── RECORDS SHOWN ──

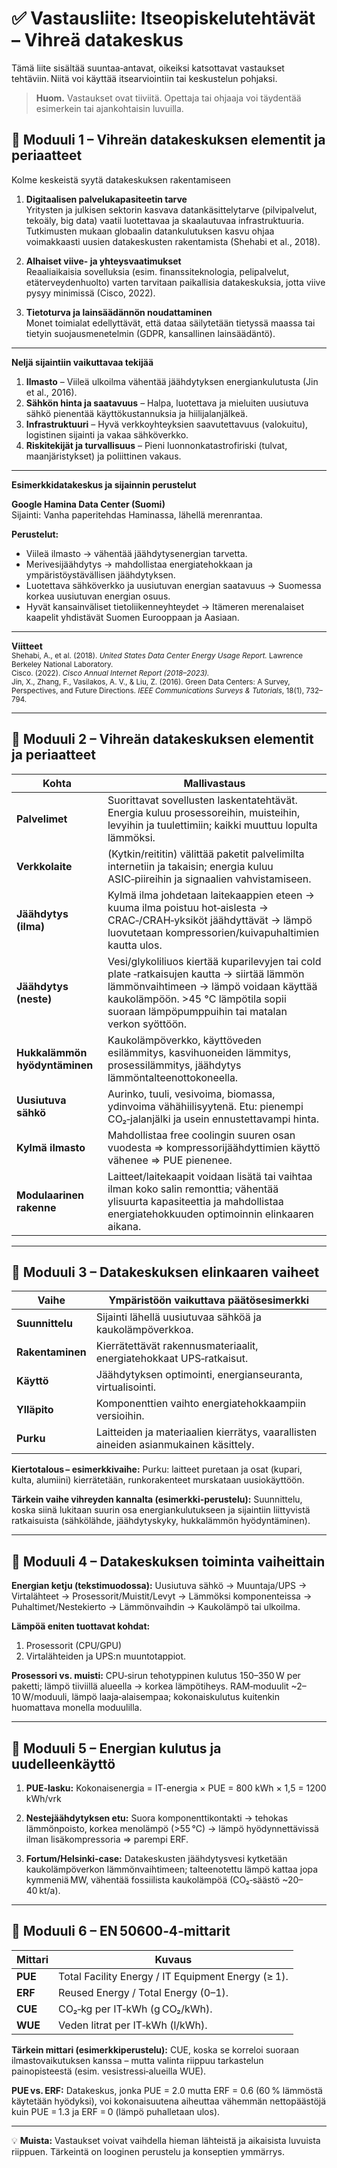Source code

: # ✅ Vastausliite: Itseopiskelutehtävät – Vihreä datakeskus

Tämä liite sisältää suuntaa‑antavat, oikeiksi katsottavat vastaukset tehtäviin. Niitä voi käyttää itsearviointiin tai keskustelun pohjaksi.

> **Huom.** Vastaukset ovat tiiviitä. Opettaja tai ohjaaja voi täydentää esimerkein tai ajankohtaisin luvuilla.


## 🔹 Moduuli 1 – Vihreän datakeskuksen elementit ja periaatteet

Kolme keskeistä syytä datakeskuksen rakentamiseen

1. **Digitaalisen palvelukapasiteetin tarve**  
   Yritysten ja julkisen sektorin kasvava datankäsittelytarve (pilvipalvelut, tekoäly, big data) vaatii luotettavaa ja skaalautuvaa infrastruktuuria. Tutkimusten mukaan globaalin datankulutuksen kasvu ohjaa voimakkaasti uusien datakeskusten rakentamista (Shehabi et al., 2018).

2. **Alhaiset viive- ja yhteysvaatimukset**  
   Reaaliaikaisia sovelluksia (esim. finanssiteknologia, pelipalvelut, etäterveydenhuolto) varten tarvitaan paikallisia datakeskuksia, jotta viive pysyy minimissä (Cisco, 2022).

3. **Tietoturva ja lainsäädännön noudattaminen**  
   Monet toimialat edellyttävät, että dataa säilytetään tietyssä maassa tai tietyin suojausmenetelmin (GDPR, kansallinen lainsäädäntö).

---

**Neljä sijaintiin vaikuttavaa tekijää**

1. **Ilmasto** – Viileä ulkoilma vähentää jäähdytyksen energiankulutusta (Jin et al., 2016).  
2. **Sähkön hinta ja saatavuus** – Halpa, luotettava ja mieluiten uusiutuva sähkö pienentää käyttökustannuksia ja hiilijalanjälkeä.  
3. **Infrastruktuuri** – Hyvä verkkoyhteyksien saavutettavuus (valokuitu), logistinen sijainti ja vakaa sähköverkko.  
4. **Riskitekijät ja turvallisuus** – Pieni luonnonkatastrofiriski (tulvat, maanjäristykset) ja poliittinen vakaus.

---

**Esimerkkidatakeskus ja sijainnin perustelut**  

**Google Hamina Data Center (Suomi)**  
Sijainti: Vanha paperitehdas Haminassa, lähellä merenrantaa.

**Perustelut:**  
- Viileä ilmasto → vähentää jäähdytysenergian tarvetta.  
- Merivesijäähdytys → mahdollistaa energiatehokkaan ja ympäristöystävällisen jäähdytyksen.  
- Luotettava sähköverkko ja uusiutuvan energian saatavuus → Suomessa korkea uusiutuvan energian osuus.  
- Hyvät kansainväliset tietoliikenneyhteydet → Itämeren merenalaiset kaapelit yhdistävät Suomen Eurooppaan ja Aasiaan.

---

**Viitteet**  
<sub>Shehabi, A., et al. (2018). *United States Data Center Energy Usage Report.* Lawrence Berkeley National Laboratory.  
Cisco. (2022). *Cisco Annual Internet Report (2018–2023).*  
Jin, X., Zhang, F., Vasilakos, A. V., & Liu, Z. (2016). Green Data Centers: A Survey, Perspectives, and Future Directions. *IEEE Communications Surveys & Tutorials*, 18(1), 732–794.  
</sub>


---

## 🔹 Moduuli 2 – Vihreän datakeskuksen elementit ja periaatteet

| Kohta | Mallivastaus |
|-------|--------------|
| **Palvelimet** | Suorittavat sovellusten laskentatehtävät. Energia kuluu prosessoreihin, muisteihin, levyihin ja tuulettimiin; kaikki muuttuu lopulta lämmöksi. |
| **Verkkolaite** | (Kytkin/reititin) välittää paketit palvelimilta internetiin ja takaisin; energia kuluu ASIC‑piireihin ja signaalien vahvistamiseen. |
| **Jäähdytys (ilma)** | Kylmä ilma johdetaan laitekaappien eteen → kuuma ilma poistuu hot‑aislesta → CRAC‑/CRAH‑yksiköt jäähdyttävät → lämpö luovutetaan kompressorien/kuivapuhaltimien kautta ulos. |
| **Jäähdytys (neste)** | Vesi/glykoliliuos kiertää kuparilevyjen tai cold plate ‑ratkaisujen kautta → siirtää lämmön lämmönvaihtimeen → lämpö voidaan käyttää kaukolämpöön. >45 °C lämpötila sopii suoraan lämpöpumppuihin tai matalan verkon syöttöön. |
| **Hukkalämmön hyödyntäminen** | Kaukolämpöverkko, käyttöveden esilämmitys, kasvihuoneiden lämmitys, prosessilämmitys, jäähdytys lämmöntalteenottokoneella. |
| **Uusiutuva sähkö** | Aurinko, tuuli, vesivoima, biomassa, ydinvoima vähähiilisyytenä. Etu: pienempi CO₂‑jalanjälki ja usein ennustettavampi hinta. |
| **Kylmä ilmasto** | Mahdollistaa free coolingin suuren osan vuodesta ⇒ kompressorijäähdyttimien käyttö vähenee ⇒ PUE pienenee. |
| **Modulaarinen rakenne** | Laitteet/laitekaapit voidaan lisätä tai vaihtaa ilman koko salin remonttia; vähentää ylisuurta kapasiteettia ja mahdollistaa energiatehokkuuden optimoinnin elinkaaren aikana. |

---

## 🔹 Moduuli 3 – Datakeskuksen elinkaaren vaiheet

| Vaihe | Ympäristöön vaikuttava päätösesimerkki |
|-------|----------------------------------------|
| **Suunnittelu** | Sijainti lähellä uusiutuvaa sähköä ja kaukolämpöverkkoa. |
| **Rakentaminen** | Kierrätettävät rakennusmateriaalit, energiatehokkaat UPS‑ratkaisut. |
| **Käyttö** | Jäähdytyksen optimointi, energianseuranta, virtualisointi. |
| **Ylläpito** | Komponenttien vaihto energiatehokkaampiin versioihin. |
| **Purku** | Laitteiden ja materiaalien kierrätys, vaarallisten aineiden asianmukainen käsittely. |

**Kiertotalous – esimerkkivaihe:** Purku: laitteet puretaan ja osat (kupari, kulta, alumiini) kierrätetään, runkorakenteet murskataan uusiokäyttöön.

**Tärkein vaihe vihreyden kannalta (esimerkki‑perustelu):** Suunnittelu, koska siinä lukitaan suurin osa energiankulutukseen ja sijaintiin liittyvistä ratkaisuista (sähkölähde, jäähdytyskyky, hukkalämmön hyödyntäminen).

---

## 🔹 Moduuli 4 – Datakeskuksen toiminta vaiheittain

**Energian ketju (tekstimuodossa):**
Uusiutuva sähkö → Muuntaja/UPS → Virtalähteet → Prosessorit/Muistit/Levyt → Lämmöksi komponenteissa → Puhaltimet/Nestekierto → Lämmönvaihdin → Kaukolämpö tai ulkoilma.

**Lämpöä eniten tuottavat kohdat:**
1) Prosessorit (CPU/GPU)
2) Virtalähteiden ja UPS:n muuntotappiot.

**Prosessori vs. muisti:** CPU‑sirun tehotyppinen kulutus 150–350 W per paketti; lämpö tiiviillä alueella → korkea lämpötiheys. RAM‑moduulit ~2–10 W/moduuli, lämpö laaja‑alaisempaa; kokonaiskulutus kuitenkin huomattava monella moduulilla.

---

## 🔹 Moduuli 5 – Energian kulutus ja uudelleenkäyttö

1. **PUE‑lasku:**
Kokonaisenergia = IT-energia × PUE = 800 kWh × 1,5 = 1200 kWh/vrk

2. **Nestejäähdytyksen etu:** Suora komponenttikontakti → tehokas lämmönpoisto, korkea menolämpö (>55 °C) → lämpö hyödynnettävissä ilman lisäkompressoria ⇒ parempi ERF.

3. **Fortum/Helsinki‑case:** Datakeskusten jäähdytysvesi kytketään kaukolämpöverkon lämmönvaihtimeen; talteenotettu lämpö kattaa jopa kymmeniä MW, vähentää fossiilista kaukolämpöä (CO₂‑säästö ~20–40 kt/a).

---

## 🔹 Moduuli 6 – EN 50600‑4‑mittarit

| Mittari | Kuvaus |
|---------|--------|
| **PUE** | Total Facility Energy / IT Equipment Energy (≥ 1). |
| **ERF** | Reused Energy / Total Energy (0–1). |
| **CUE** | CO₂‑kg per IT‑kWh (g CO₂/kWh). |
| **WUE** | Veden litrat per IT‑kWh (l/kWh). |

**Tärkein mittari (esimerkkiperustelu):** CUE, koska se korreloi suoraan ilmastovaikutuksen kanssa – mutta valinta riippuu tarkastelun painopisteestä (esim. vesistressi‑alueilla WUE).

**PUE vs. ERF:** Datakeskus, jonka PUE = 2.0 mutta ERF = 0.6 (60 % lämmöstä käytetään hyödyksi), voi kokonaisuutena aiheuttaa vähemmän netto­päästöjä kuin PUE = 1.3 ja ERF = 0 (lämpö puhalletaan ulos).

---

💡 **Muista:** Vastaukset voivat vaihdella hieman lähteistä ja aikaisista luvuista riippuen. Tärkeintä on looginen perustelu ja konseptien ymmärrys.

───
── RECORDS SHOWN ──

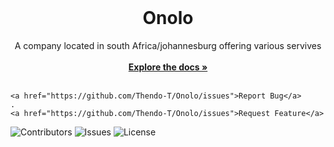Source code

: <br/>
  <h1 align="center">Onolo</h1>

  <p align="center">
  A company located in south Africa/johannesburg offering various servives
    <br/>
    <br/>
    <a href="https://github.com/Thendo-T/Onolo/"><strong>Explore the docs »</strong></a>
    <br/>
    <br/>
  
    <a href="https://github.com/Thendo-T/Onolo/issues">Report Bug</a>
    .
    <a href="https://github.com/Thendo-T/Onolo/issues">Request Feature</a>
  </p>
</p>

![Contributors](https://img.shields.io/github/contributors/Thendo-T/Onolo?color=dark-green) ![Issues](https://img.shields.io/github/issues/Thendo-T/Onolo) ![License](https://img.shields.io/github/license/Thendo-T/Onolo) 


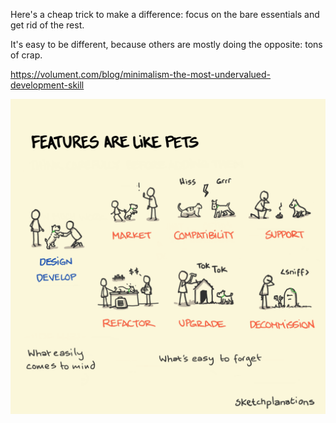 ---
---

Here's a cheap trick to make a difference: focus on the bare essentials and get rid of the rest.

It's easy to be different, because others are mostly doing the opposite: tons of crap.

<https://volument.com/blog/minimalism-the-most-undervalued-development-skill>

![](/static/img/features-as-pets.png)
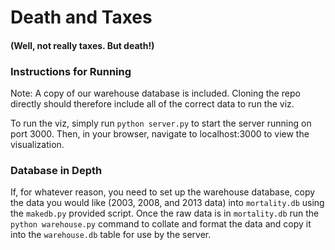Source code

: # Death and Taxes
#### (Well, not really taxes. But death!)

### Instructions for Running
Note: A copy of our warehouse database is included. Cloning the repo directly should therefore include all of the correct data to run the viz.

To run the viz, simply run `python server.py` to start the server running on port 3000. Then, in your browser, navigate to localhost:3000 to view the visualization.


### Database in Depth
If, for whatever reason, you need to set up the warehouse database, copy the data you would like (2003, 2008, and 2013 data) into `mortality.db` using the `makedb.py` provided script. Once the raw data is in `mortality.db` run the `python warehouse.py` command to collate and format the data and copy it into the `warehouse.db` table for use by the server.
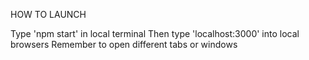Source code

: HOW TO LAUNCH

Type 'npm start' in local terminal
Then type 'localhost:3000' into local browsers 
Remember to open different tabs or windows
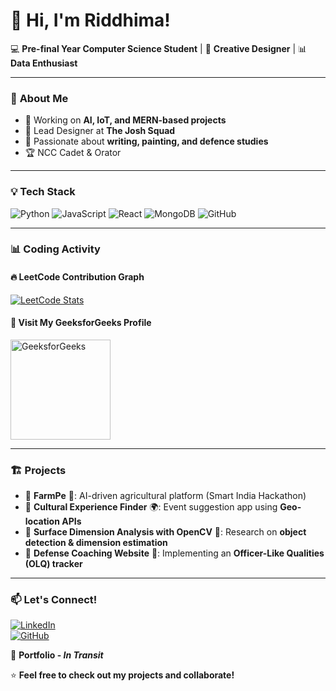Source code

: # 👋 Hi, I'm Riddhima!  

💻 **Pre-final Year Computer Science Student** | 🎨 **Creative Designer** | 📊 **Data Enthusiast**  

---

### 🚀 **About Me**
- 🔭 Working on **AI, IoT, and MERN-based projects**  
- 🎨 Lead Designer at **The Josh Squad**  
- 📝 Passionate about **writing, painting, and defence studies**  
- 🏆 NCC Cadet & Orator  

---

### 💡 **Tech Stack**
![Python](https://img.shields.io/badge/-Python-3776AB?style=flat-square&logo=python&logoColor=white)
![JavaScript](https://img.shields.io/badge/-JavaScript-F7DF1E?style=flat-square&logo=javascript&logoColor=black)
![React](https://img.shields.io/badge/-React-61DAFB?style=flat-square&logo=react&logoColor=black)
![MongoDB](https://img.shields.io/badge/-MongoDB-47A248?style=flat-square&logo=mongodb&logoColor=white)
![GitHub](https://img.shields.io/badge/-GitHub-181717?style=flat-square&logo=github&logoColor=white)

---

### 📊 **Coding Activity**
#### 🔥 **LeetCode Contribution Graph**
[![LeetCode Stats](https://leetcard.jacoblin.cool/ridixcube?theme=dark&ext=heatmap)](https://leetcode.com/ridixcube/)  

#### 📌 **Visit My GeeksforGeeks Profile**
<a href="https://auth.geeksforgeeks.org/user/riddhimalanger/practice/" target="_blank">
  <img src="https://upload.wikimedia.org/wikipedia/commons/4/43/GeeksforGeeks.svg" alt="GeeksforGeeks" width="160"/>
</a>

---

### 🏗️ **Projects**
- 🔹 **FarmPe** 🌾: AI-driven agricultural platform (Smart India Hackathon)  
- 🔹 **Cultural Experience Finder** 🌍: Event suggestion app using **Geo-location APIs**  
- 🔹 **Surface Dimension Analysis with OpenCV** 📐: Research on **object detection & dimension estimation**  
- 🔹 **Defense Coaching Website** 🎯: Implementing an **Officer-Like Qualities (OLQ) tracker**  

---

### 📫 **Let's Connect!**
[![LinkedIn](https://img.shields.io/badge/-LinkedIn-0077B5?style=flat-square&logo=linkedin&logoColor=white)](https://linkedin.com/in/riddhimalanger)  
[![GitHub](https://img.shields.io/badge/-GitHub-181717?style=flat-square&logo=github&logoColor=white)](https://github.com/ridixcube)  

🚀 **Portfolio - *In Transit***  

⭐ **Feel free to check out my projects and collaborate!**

───
── RECORDS SHOWN ──

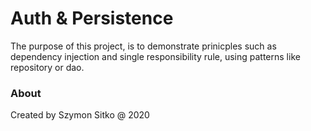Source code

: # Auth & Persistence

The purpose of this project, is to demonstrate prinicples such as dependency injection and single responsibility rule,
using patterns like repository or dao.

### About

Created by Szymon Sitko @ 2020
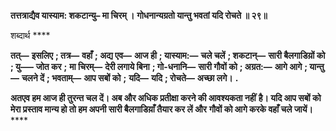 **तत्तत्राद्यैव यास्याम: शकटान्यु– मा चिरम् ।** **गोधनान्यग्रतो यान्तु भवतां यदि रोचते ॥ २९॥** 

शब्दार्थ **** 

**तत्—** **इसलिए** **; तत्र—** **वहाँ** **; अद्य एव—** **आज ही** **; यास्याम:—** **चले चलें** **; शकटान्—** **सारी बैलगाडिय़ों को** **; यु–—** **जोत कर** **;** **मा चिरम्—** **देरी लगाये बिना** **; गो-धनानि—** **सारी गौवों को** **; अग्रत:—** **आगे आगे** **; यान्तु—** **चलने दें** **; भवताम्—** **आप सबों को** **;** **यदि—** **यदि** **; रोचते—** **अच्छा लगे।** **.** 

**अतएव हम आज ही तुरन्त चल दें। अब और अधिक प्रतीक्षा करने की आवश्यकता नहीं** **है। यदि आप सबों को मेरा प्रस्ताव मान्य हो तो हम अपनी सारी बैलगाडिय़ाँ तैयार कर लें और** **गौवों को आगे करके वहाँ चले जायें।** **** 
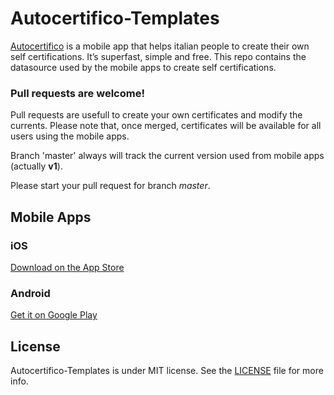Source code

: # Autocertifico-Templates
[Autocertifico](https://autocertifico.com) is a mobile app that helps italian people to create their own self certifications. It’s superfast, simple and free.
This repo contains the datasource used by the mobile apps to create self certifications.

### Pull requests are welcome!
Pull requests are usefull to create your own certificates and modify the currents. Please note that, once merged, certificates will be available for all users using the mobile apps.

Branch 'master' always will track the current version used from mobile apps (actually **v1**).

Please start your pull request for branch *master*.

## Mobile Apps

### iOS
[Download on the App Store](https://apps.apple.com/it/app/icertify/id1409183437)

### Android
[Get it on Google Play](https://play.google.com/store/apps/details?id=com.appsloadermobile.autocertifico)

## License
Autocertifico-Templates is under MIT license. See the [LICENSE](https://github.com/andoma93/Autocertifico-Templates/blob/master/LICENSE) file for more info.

───

● TASK REQUIREMENTS:
Range to copy from the listing above: the line with "using patterns like repository or dao." through the line with "शब्दार्थ ****". Transcribe it exactly and skip the pictures.

● SOLVED PROBLEM:
using patterns like repository or dao.

### About

Created by Szymon Sitko @ 2020
 **तत्तत्राद्यैव यास्याम: शकटान्यु– मा चिरम् ।** **गोधनान्यग्रतो यान्तु भवतां यदि रोचते ॥ २९॥** 

शब्दार्थ **** 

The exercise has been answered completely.